**Exercise objective:**
Report back every line below that carries the word "FCIs".

**Study material:**
= = = = =
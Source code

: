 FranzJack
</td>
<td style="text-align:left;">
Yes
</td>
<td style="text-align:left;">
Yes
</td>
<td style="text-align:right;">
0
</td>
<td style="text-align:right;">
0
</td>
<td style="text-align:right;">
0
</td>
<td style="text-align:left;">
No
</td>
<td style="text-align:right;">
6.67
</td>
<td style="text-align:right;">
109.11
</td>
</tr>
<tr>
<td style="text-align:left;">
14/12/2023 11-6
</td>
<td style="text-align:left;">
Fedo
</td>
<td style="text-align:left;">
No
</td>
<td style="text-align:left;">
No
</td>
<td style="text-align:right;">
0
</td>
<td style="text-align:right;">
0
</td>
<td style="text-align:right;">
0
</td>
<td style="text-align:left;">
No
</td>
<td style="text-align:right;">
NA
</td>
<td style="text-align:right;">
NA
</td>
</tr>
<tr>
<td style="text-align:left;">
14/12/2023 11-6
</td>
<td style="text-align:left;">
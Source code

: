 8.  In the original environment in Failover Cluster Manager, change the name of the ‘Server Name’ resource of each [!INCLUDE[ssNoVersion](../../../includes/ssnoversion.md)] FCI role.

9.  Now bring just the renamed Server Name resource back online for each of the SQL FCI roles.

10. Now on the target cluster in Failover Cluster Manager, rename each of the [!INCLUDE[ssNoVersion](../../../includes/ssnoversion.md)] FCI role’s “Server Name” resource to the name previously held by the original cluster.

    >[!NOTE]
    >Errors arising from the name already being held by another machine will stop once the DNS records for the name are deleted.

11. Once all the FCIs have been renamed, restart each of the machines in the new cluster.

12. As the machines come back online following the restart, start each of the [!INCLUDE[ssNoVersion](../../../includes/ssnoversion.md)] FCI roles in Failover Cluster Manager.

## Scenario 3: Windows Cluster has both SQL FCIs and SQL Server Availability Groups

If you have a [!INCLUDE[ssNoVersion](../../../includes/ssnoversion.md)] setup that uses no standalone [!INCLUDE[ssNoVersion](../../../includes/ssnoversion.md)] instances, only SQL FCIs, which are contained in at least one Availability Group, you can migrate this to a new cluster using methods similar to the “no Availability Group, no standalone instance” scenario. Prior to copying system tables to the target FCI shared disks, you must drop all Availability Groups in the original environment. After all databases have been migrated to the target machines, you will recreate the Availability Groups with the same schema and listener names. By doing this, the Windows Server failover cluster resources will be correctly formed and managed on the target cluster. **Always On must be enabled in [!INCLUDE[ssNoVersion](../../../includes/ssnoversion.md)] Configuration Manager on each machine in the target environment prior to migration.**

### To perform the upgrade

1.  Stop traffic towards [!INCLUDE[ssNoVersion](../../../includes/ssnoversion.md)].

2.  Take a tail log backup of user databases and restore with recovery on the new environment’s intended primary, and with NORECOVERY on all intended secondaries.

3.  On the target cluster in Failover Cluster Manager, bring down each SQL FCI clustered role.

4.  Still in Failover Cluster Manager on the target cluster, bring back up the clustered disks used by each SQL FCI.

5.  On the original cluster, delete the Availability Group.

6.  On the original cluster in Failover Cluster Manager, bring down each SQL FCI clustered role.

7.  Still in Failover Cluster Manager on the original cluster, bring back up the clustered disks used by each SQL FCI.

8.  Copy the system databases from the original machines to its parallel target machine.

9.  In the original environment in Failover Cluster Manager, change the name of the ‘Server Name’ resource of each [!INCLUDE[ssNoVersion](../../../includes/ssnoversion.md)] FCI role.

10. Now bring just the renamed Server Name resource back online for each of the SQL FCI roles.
= = = = =
**Answer section:**
11. Once all the FCIs have been renamed, restart each of the machines in the new cluster.
## Scenario 3: Windows Cluster has both SQL FCIs and SQL Server Availability Groups
If you have a [!INCLUDE[ssNoVersion](../../../includes/ssnoversion.md)] setup that uses no standalone [!INCLUDE[ssNoVersion](../../../includes/ssnoversion.md)] instances, only SQL FCIs, which are contained in at least one Availability Group, you can migrate this to a new cluster using methods similar to the “no Availability Group, no standalone instance” scenario. Prior to copying system tables to the target FCI shared disks, you must drop all Availability Groups in the original environment. After all databases have been migrated to the target machines, you will recreate the Availability Groups with the same schema and listener names. By doing this, the Windows Server failover cluster resources will be correctly formed and managed on the target cluster. **Always On must be enabled in [!INCLUDE[ssNoVersion](../../../includes/ssnoversion.md)] Configuration Manager on each machine in the target environment prior to migration.**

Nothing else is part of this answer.